%%

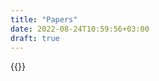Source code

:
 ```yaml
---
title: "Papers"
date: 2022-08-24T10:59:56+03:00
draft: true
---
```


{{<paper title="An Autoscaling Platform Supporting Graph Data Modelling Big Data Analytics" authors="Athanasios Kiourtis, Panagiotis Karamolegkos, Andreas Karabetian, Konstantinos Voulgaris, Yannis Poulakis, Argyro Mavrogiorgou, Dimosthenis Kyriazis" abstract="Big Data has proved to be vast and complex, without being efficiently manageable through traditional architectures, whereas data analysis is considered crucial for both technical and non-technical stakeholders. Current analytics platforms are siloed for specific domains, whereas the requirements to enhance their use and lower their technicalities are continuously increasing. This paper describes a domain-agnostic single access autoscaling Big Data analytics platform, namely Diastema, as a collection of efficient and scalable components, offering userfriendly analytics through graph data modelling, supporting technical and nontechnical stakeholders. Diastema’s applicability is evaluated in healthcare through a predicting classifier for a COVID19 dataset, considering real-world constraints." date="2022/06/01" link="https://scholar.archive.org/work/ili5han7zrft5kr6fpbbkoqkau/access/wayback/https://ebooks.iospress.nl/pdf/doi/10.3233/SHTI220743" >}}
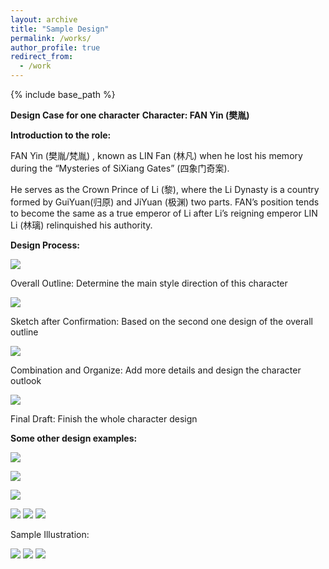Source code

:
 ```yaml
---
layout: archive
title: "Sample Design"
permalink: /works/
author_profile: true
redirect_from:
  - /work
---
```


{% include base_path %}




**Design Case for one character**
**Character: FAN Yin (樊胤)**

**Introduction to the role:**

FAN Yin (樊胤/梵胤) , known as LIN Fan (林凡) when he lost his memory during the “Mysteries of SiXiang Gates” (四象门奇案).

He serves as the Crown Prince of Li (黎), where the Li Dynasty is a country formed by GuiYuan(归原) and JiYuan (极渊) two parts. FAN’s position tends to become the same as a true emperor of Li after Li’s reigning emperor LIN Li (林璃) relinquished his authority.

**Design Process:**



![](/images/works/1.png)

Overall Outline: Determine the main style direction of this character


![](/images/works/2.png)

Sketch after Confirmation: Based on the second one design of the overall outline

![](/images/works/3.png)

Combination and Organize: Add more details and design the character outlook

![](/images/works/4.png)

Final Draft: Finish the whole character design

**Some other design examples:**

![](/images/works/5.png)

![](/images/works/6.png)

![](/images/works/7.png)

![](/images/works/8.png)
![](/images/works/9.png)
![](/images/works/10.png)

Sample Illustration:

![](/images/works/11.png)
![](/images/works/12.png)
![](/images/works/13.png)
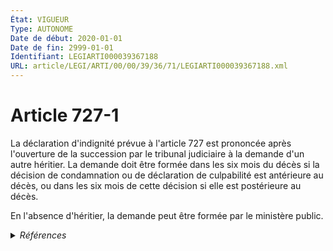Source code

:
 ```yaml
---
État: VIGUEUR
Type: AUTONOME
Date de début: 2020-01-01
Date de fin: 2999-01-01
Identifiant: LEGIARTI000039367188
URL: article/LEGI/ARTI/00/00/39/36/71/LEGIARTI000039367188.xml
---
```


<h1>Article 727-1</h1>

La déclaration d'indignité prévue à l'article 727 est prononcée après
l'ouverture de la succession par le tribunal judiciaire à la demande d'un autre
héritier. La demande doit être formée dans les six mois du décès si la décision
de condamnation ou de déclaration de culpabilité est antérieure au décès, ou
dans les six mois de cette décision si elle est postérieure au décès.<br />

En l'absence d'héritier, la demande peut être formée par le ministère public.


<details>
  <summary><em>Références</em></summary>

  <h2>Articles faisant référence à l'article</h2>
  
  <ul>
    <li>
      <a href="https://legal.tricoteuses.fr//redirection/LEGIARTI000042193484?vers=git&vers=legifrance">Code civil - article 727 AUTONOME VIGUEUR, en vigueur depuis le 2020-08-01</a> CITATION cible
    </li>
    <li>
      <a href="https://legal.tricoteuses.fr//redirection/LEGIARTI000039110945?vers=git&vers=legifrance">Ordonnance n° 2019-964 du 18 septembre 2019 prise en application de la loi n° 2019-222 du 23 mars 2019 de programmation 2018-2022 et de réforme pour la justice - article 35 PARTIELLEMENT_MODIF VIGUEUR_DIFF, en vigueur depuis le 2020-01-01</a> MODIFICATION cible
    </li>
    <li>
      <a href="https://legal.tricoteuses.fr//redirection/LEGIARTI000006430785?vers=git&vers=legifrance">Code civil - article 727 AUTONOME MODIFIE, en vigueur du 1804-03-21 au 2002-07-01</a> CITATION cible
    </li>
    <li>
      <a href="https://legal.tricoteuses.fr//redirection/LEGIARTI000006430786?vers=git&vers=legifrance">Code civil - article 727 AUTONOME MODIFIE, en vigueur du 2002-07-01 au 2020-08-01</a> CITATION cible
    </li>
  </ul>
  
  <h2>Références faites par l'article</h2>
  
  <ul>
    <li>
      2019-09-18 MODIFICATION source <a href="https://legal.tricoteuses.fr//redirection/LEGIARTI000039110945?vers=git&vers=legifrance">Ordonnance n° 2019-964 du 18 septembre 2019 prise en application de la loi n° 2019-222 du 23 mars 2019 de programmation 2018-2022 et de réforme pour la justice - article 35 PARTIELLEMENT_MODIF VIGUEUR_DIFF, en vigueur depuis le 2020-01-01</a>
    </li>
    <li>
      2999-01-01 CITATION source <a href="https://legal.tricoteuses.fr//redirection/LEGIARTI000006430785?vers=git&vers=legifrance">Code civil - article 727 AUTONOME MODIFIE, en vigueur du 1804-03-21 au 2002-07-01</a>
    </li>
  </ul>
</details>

%%

▶ [Work item]: What is needed is an exact copy of the entries, without any images.

▶ [Worked solution]:
Source code

:
 ```yaml
---
title: "Papers"
date: 2022-08-24T10:59:56+03:00
draft: true
---
```


{{<paper title="An Autoscaling Platform Supporting Graph Data Modelling Big Data Analytics" authors="Athanasios Kiourtis, Panagiotis Karamolegkos, Andreas Karabetian, Konstantinos Voulgaris, Yannis Poulakis, Argyro Mavrogiorgou, Dimosthenis Kyriazis" abstract="Big Data has proved to be vast and complex, without being efficiently manageable through traditional architectures, whereas data analysis is considered crucial for both technical and non-technical stakeholders. Current analytics platforms are siloed for specific domains, whereas the requirements to enhance their use and lower their technicalities are continuously increasing. This paper describes a domain-agnostic single access autoscaling Big Data analytics platform, namely Diastema, as a collection of efficient and scalable components, offering userfriendly analytics through graph data modelling, supporting technical and nontechnical stakeholders. Diastema’s applicability is evaluated in healthcare through a predicting classifier for a COVID19 dataset, considering real-world constraints." date="2022/06/01" link="https://scholar.archive.org/work/ili5han7zrft5kr6fpbbkoqkau/access/wayback/https://ebooks.iospress.nl/pdf/doi/10.3233/SHTI220743" >}}
Source code

:
 ```yaml
---
layout: archive
title: "Sample Design"
permalink: /works/
author_profile: true
redirect_from:
  - /work
---
```


{% include base_path %}




**Design Case for one character**
**Character: FAN Yin (樊胤)**

**Introduction to the role:**

FAN Yin (樊胤/梵胤) , known as LIN Fan (林凡) when he lost his memory during the “Mysteries of SiXiang Gates” (四象门奇案).

He serves as the Crown Prince of Li (黎), where the Li Dynasty is a country formed by GuiYuan(归原) and JiYuan (极渊) two parts. FAN’s position tends to become the same as a true emperor of Li after Li’s reigning emperor LIN Li (林璃) relinquished his authority.

**Design Process:**



![](/images/works/1.png)

Overall Outline: Determine the main style direction of this character


![](/images/works/2.png)

Sketch after Confirmation: Based on the second one design of the overall outline

![](/images/works/3.png)

Combination and Organize: Add more details and design the character outlook

![](/images/works/4.png)

Final Draft: Finish the whole character design

**Some other design examples:**

![](/images/works/5.png)

![](/images/works/6.png)

![](/images/works/7.png)

![](/images/works/8.png)
![](/images/works/9.png)
![](/images/works/10.png)

Sample Illustration:

![](/images/works/11.png)
![](/images/works/12.png)
![](/images/works/13.png)
Source code

:
 ```yaml
---
État: VIGUEUR
Type: AUTONOME
Date de début: 2020-01-01
Date de fin: 2999-01-01
Identifiant: LEGIARTI000039367188
URL: article/LEGI/ARTI/00/00/39/36/71/LEGIARTI000039367188.xml
---
```


<h1>Article 727-1</h1>

La déclaration d'indignité prévue à l'article 727 est prononcée après
l'ouverture de la succession par le tribunal judiciaire à la demande d'un autre
héritier. La demande doit être formée dans les six mois du décès si la décision
de condamnation ou de déclaration de culpabilité est antérieure au décès, ou
dans les six mois de cette décision si elle est postérieure au décès.<br />

En l'absence d'héritier, la demande peut être formée par le ministère public.


<details>
  <summary><em>Références</em></summary>

  <h2>Articles faisant référence à l'article</h2>
  
  <ul>
    <li>
      <a href="https://legal.tricoteuses.fr//redirection/LEGIARTI000042193484?vers=git&vers=legifrance">Code civil - article 727 AUTONOME VIGUEUR, en vigueur depuis le 2020-08-01</a> CITATION cible
    </li>
    <li>
      <a href="https://legal.tricoteuses.fr//redirection/LEGIARTI000039110945?vers=git&vers=legifrance">Ordonnance n° 2019-964 du 18 septembre 2019 prise en application de la loi n° 2019-222 du 23 mars 2019 de programmation 2018-2022 et de réforme pour la justice - article 35 PARTIELLEMENT_MODIF VIGUEUR_DIFF, en vigueur depuis le 2020-01-01</a> MODIFICATION cible
    </li>
    <li>
      <a href="https://legal.tricoteuses.fr//redirection/LEGIARTI000006430785?vers=git&vers=legifrance">Code civil - article 727 AUTONOME MODIFIE, en vigueur du 1804-03-21 au 2002-07-01</a> CITATION cible
    </li>
    <li>
      <a href="https://legal.tricoteuses.fr//redirection/LEGIARTI000006430786?vers=git&vers=legifrance">Code civil - article 727 AUTONOME MODIFIE, en vigueur du 2002-07-01 au 2020-08-01</a> CITATION cible
    </li>
  </ul>
  
  <h2>Références faites par l'article</h2>
  
  <ul>
    <li>
      2019-09-18 MODIFICATION source <a href="https://legal.tricoteuses.fr//redirection/LEGIARTI000039110945?vers=git&vers=legifrance">Ordonnance n° 2019-964 du 18 septembre 2019 prise en application de la loi n° 2019-222 du 23 mars 2019 de programmation 2018-2022 et de réforme pour la justice - article 35 PARTIELLEMENT_MODIF VIGUEUR_DIFF, en vigueur depuis le 2020-01-01</a>
    </li>
    <li>
      2999-01-01 CITATION source <a href="https://legal.tricoteuses.fr//redirection/LEGIARTI000006430785?vers=git&vers=legifrance">Code civil - article 727 AUTONOME MODIFIE, en vigueur du 1804-03-21 au 2002-07-01</a>
    </li>
  </ul>
</details>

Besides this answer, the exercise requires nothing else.